● **What to do**
Every line of the entries below from the one containing "You will need" to the one containing "1. install node & npm.", both ends included, must be written out exactly. No other line belongs in the answer.
BEGIN Data listing
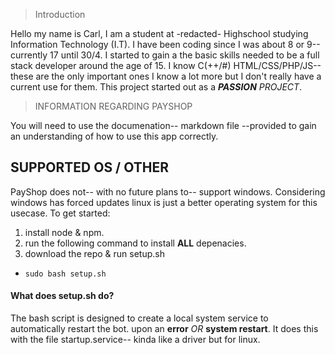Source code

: > Introduction

  Hello my name is Carl, I am a student at -redacted- Highschool studying Information Technology (I.T). 
I have been coding since I was about 8 or 9-- currently 17 until 30/4. I started to gain a the basic skills
needed to be a full stack developer around the age of 15. I know C(++/#) HTML/CSS/PHP/JS-- these are the only
important ones I know a lot more but I don't really have a current use for them. This project started out as a
***PASSION** PROJECT*.

> INFORMATION REGARDING PAYSHOP

  You will need to use the documenation-- markdown file --provided to gain an understanding of how to use this
app correctly.

## SUPPORTED OS / OTHER

  PayShop does not-- with no future plans to-- support windows. Considering windows has forced updates linux
is just a better operating system for this usecase.
  To get started:
  1. install node & npm.
  2. run the following command to install **ALL** depenacies.
  3. download the repo & run setup.sh 
  - `sudo bash setup.sh`
#### What does setup.sh do?
  The bash script is designed to create a local system service to automatically restart the bot.
  upon an **error** *OR* **system restart**. It does this with the file startup.service-- kinda like a driver but for linux.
END Data listing
● **Expected output**
  You will need to use the documenation-- markdown file --provided to gain an understanding of how to use this
app correctly.

## SUPPORTED OS / OTHER

  PayShop does not-- with no future plans to-- support windows. Considering windows has forced updates linux
is just a better operating system for this usecase.
  To get started:
  1. install node & npm.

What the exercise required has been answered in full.